After recently watching my 4 and 6-year-old daughters gobble down some “Cobb Salad” I decided to apply that very same idea to this “Taco Salad.” Who doesn’t like to see all the choices laid out beautifully so you can pick and choose what you want (like a taco salad platter)? And what mommy doesn’t like to see a few pieces of lettuce accidentally slip into the mix on her kids’ plates? :) Now I’d be lying if I told you that my younger (and pickier) daughter didn’t put up a little fuss about eating some of the green stuff in this dish. But I helped her roll some of the meat, cheese, and sour cream that she looooves inside a few bigger pieces of lettuce, and it helped things tremendously. She knew she had to take a big bite right into the lettuce if she wanted the goodies on the inside. I, on the other hand, just thought this was such a refreshing and fun twist to the traditional taco dinner. So this meal was a big hit in my book.
- 1 head lettuce - washed and chopped, any variety
- 2 tablespoons olive oil - or butter
- ½ cup onion - diced
- ½ lb ground beef - preferably locally raised grass-fed beef
- ½ cup kidney beans - or pinto, or black beans
- ¾ teaspoon chili powder
- ½ teaspoon cumin - + extra for tortillas
- ¼ teaspoon oregano
- salt - to taste
- pepper - to taste
- 4 corn tortillas
- 1 cup Monterey Jack cheese - grated (+ extra for tortillas)
- 2 tomatoes - diced (or pico de gallo, which is diced tomatoes mixed with onion, cilantro, chili peppers, and lime)
- ½ cup sour cream
- 1 bunch cilantro
- 1 lime
Turn the broiler in your oven on high.
Melt the butter/oil in a medium-sized sauté pan over medium heat on the stove. Add the onions and cook for several minutes until they start to soften.

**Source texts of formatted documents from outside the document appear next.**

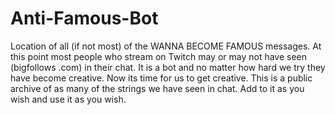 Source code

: # Anti-Famous-Bot
Location of all (if not most) of the WANNA BECOME FAMOUS messages.
At this point most people who stream on Twitch may or may not have seen (bigfollows .com) in their chat. It is a bot and no matter how hard we try they have become creative. Now its time for us to get creative. 
This is a  public archive of as many of the strings we have seen in chat. Add to it as you wish and use it as you wish. 
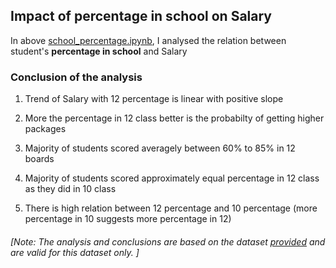 <h2>Impact of percentage in school on Salary</h2>

In above [school_percentage.ipynb](https://github.com/SatvikVirmani/engineering-graduate-salary-analysis/blob/main/individual_impacts/school_percentage/school_percentage.ipynb), I analysed the relation between student's **percentage in school** and Salary

### Conclusion of the analysis

1. Trend of Salary with 12 percentage is linear with positive slope

2. More the percentage in 12 class better is the probabilty of getting higher packages

3. Majority of students scored averagely between 60% to 85% in 12 boards

4. Majority of students scored approximately equal percentage in 12 class as they did in 10 class

5. There is high relation between 12 percentage and 10 percentage (more percentage in 10 suggests more percentage in 12)

###### [Note: The analysis and conclusions are based on the dataset [provided](https://www.kaggle.com/manishkc06/engineering-graduate-salary-prediction) and are valid for this dataset only. ]
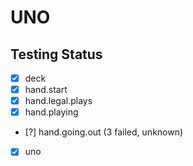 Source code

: # UNO

## Testing Status

- [X] deck
- [X] hand.start
- [X] hand.legal.plays
- [X] hand.playing
- [?] hand.going.out (3 failed, unknown)
- [X] uno
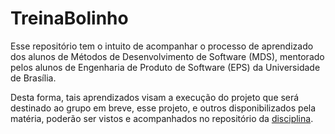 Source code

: # TreinaBolinho

Esse repositório tem o intuito de acompanhar o processo de aprendizado dos alunos de Métodos de Desenvolvimento de Software (MDS), mentorado pelos alunos de Engenharia de Produto de Software (EPS) da Universidade de Brasília.

Desta forma, tais aprendizados visam a execução do projeto que será destinado ao grupo em breve, esse projeto, e outros disponibilizados pela matéria, poderão ser vistos e acompanhados no repositório da [disciplina](https://github.com/fga-eps-mds/A-Disciplina).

Add the beef and beans to the pan. Break it up with a spatula while the beef browns. Season the meat mixture with the chili powder, cumin, oregano, salt, and pepper.

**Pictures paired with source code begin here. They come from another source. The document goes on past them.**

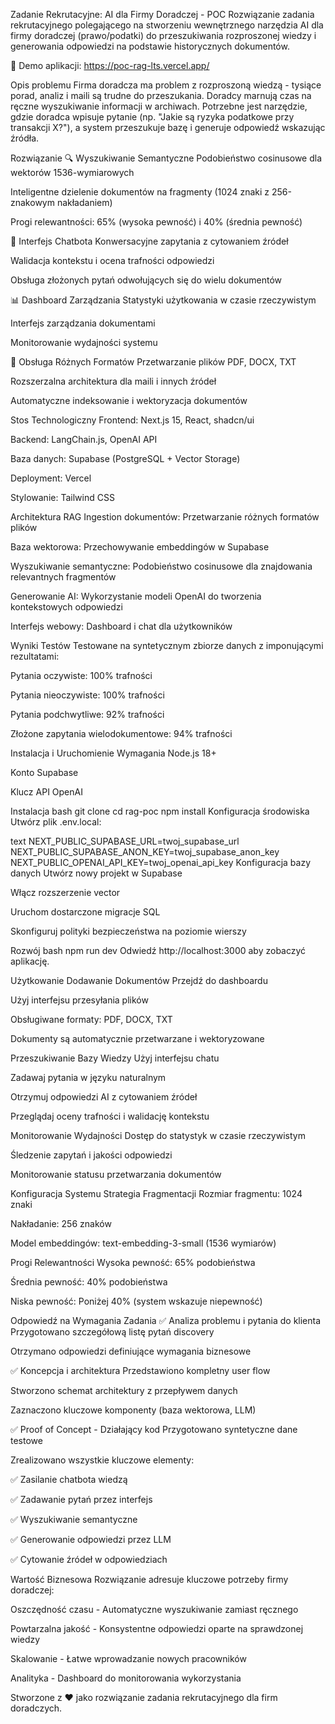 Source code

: Zadanie Rekrutacyjne: AI dla Firmy Doradczej - POC
Rozwiązanie zadania rekrutacyjnego polegającego na stworzeniu wewnętrznego narzędzia AI dla firmy doradczej (prawo/podatki) do przeszukiwania rozproszonej wiedzy i generowania odpowiedzi na podstawie historycznych dokumentów.

🚀 Demo aplikacji: https://poc-rag-lts.vercel.app/

Opis problemu
Firma doradcza ma problem z rozproszoną wiedzą - tysiące porad, analiz i maili są trudne do przeszukania. Doradcy marnują czas na ręczne wyszukiwanie informacji w archiwach. Potrzebne jest narzędzie, gdzie doradca wpisuje pytanie (np. "Jakie są ryzyka podatkowe przy transakcji X?"), a system przeszukuje bazę i generuje odpowiedź wskazując źródła.

Rozwiązanie
🔍 Wyszukiwanie Semantyczne
Podobieństwo cosinusowe dla wektorów 1536-wymiarowych

Inteligentne dzielenie dokumentów na fragmenty (1024 znaki z 256-znakowym nakładaniem)

Progi relewantności: 65% (wysoka pewność) i 40% (średnia pewność)

💬 Interfejs Chatbota
Konwersacyjne zapytania z cytowaniem źródeł

Walidacja kontekstu i ocena trafności odpowiedzi

Obsługa złożonych pytań odwołujących się do wielu dokumentów

📊 Dashboard Zarządzania
Statystyki użytkowania w czasie rzeczywistym

Interfejs zarządzania dokumentami

Monitorowanie wydajności systemu

📁 Obsługa Różnych Formatów
Przetwarzanie plików PDF, DOCX, TXT

Rozszerzalna architektura dla maili i innych źródeł

Automatyczne indeksowanie i wektoryzacja dokumentów

Stos Technologiczny
Frontend: Next.js 15, React, shadcn/ui

Backend: LangChain.js, OpenAI API

Baza danych: Supabase (PostgreSQL + Vector Storage)

Deployment: Vercel

Stylowanie: Tailwind CSS

Architektura RAG
Ingestion dokumentów: Przetwarzanie różnych formatów plików

Baza wektorowa: Przechowywanie embeddingów w Supabase

Wyszukiwanie semantyczne: Podobieństwo cosinusowe dla znajdowania relevantnych fragmentów

Generowanie AI: Wykorzystanie modeli OpenAI do tworzenia kontekstowych odpowiedzi

Interfejs webowy: Dashboard i chat dla użytkowników

Wyniki Testów
Testowane na syntetycznym zbiorze danych z imponującymi rezultatami:

Pytania oczywiste: 100% trafności

Pytania nieoczywiste: 100% trafności

Pytania podchwytliwe: 92% trafności

Złożone zapytania wielodokumentowe: 94% trafności

Instalacja i Uruchomienie
Wymagania
Node.js 18+

Konto Supabase

Klucz API OpenAI

Instalacja
bash
git clone <repository-url>
cd rag-poc
npm install
Konfiguracja środowiska
Utwórz plik .env.local:

text
NEXT_PUBLIC_SUPABASE_URL=twoj_supabase_url
NEXT_PUBLIC_SUPABASE_ANON_KEY=twoj_supabase_anon_key
NEXT_PUBLIC_OPENAI_API_KEY=twoj_openai_api_key
Konfiguracja bazy danych
Utwórz nowy projekt w Supabase

Włącz rozszerzenie vector

Uruchom dostarczone migracje SQL

Skonfiguruj polityki bezpieczeństwa na poziomie wierszy

Rozwój
bash
npm run dev
Odwiedź http://localhost:3000 aby zobaczyć aplikację.

Użytkowanie
Dodawanie Dokumentów
Przejdź do dashboardu

Użyj interfejsu przesyłania plików

Obsługiwane formaty: PDF, DOCX, TXT

Dokumenty są automatycznie przetwarzane i wektoryzowane

Przeszukiwanie Bazy Wiedzy
Użyj interfejsu chatu

Zadawaj pytania w języku naturalnym

Otrzymuj odpowiedzi AI z cytowaniem źródeł

Przeglądaj oceny trafności i walidację kontekstu

Monitorowanie Wydajności
Dostęp do statystyk w czasie rzeczywistym

Śledzenie zapytań i jakości odpowiedzi

Monitorowanie statusu przetwarzania dokumentów

Konfiguracja Systemu
Strategia Fragmentacji
Rozmiar fragmentu: 1024 znaki

Nakładanie: 256 znaków

Model embeddingów: text-embedding-3-small (1536 wymiarów)

Progi Relewantności
Wysoka pewność: 65% podobieństwa

Średnia pewność: 40% podobieństwa

Niska pewność: Poniżej 40% (system wskazuje niepewność)

Odpowiedź na Wymagania Zadania
✅ Analiza problemu i pytania do klienta
Przygotowano szczegółową listę pytań discovery

Otrzymano odpowiedzi definiujące wymagania biznesowe

✅ Koncepcja i architektura
Przedstawiono kompletny user flow

Stworzono schemat architektury z przepływem danych

Zaznaczono kluczowe komponenty (baza wektorowa, LLM)

✅ Proof of Concept - Działający kod
Przygotowano syntetyczne dane testowe

Zrealizowano wszystkie kluczowe elementy:

✅ Zasilanie chatbota wiedzą

✅ Zadawanie pytań przez interfejs

✅ Wyszukiwanie semantyczne

✅ Generowanie odpowiedzi przez LLM

✅ Cytowanie źródeł w odpowiedziach

Wartość Biznesowa
Rozwiązanie adresuje kluczowe potrzeby firmy doradczej:

Oszczędność czasu - Automatyczne wyszukiwanie zamiast ręcznego

Powtarzalna jakość - Konsystentne odpowiedzi oparte na sprawdzonej wiedzy

Skalowanie - Łatwe wprowadzanie nowych pracowników

Analityka - Dashboard do monitorowania wykorzystania

Stworzone z ❤️ jako rozwiązanie zadania rekrutacyjnego dla firm doradczych.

Place tortillas on a large, ungreased baking sheet and sprinkle them with cheese. Put a few dashes of cumin on top of the cheese. Put them under the broiler for 2 – 3 minutes or until lightly brown.
While the beef and tortillas are cooking, spread the lettuce out over a large serving platter then top it with rows of tomatoes, cheese, and sour cream.
Add the cooked ground beef mixture in a row on the serving platter. When the tortillas are done and have cooled slightly, slice them (kitchen scissors or a pizza cutter work great for this) and add them to the platter as well.
Sprinkle entire dish with fresh cilantro leaves and some fresh-squeezed lime juice. Serve immediately and enjoy!